さて今上天皇は、上述したように、現行憲法で非政治的存在とされているだけではなく、「政教分離原則」によって、非宗教的な存在とされてもいます。しかし皇室と神道は一体であり、また神道による宮中祭祀が国民の安寧幸福と密接不可分の公的性格を有するからには、このような宮中祭祀を国民から遮断して、私事化するのは問題があります。往年における靖国神社の国家護持運動の経緯も含めて、国家と公共宗教の規範的関係を模索したいと思います。

さらに、憲法に先駆けて存在する「国体」を、いかなる国家形態しての「政体」によって制度化するかという議論も避けられません。無論、「国体」は万古不易ですが、それを保障する装置たる「政体」は、時代の流行に応じて柔軟に変更すべきです。

○天皇の神学について

大変困難な課題でありますが、先にも触れたように皇室は、国家宗教たる神道と渾然一体です。

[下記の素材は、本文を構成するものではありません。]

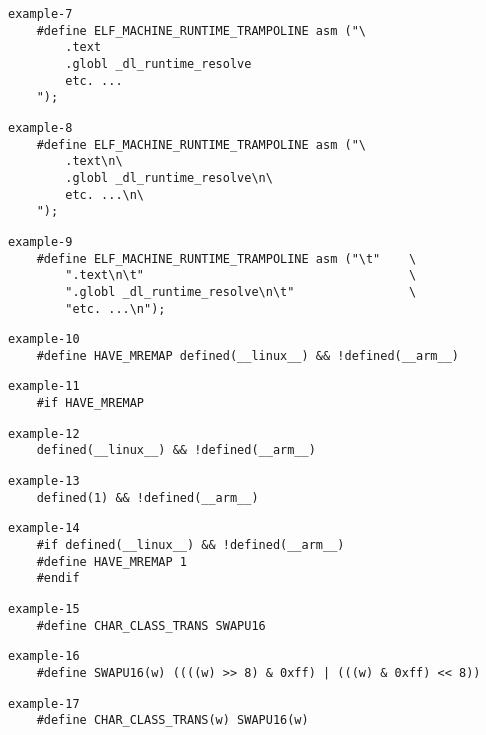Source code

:\documentclass{jsarticle}
\begin{document}
\setlength{\baselineskip}{12pt}

\begin{verbatim}
example-7
    #define ELF_MACHINE_RUNTIME_TRAMPOLINE asm ("\
        .text
        .globl _dl_runtime_resolve
        etc. ...
    ");
\end{verbatim}

\begin{verbatim}
example-8
    #define ELF_MACHINE_RUNTIME_TRAMPOLINE asm ("\
        .text\n\
        .globl _dl_runtime_resolve\n\
        etc. ...\n\
    ");
\end{verbatim}

\begin{verbatim}
example-9
    #define ELF_MACHINE_RUNTIME_TRAMPOLINE asm ("\t"    \
        ".text\n\t"                                     \
        ".globl _dl_runtime_resolve\n\t"                \
        "etc. ...\n");
\end{verbatim}

\vspace{8pt}

\begin{verbatim}
example-10
    #define HAVE_MREMAP defined(__linux__) && !defined(__arm__)
\end{verbatim}

\begin{verbatim}
example-11
    #if HAVE_MREMAP
\end{verbatim}

\begin{verbatim}
example-12
    defined(__linux__) && !defined(__arm__)
\end{verbatim}

\begin{verbatim}
example-13
    defined(1) && !defined(__arm__)
\end{verbatim}

\begin{verbatim}
example-14
    #if defined(__linux__) && !defined(__arm__)
    #define HAVE_MREMAP 1
    #endif
\end{verbatim}

\vspace{8pt}

\begin{verbatim}
example-15
    #define CHAR_CLASS_TRANS SWAPU16
\end{verbatim}

\begin{verbatim}
example-16
    #define SWAPU16(w) ((((w) >> 8) & 0xff) | (((w) & 0xff) << 8))
\end{verbatim}

\begin{verbatim}
example-17
    #define CHAR_CLASS_TRANS(w) SWAPU16(w)
\end{verbatim}
\end{document}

しかしそこで想起される神の概念は、セミ的な諸宗教に於ける一神教的なそれではなく、むしろ八百万の神から連想される多神教的なそれであると言われることがあります。しかし明治国家体制におけるように、古来の神道を体制教学として国家化する政治的必要も加味するならば、神道の教義もまた不易と流行の区別を図りながら、その時代の特殊事情に対応して柔軟に変化すべきものと言えます。この点について議論します。

○責任論について

先の大東亜戦争をめぐる責任論は、依然その主体や罪を負う対象に関して諸説紛々とし、我が国の前途に立ちはだかる大きな障害物と化しております。戦後のいわゆる左翼的な進歩史観のなかで、君主主権の明治憲法体制は丸山真男の言葉を借りれば「無責任の体系」の如く扱われてきた感があります。しかしそれでは現在の「国民主権」が国家国民の繁栄にとって責任ある体系かといえば、それも甚だ心許ない感じがします。

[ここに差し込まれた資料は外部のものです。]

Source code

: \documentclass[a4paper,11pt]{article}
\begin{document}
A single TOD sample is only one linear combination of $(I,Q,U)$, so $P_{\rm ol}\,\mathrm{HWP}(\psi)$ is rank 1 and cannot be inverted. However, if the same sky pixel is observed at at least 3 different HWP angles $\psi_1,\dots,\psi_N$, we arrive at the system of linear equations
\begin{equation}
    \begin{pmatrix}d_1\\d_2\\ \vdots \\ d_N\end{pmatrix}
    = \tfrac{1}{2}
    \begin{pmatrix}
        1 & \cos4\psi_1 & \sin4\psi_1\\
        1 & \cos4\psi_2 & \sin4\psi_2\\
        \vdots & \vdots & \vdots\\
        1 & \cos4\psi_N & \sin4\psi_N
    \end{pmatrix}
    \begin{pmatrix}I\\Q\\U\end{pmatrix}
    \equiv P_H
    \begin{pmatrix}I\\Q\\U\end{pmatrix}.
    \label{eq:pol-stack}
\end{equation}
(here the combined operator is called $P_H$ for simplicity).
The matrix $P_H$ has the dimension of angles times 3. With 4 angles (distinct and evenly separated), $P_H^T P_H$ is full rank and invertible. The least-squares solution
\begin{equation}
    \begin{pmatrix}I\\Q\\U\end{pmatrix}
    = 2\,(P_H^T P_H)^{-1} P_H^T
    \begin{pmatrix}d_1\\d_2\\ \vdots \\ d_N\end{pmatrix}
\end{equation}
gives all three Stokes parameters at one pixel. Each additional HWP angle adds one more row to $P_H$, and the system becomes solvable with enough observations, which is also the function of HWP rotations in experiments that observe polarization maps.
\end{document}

一国の戦争責任を、当事者の子孫であるわが国民がいかに認識するかという問題は、我々が現在の日本をいかなるアイデンティティーによって自己定義しているのかという問題と密接に関係しており、これは延いては戦前に我が国が進出した大陸諸国との信頼構築にも関わる重要な問題であると思います。よって、こうした対外戦略的な観点からも、先の戦争責任に関して明確な見解を打ち出す必要があるのではないでしょうか。

○国体の歴史的位置づけについて

戦前のいわゆる日本主義論争に於いて、その一翼を担った講座派が、明治維新を不徹底なブルジョア市民革命であると断じ、その封建残滓的な性格を厳しく批判したことは有名な話です。マルクス的な階級闘争史観の中では、明治維新の改革も、より高次な社会主義的発展に向けた一通過点に過ぎず、皇室の存在も社会経済的な下部構造を反映した歴史的構築物としての「制度」と考えられたのです。しかし明治維新の実態は、未知なる未来への進歩というよりも、むしろ神武建国の根本を志向した原点回帰と称すべきであり、またそうした認識に立ってこそはじめて、天皇国体の万古不易は約束されうるのだと思います。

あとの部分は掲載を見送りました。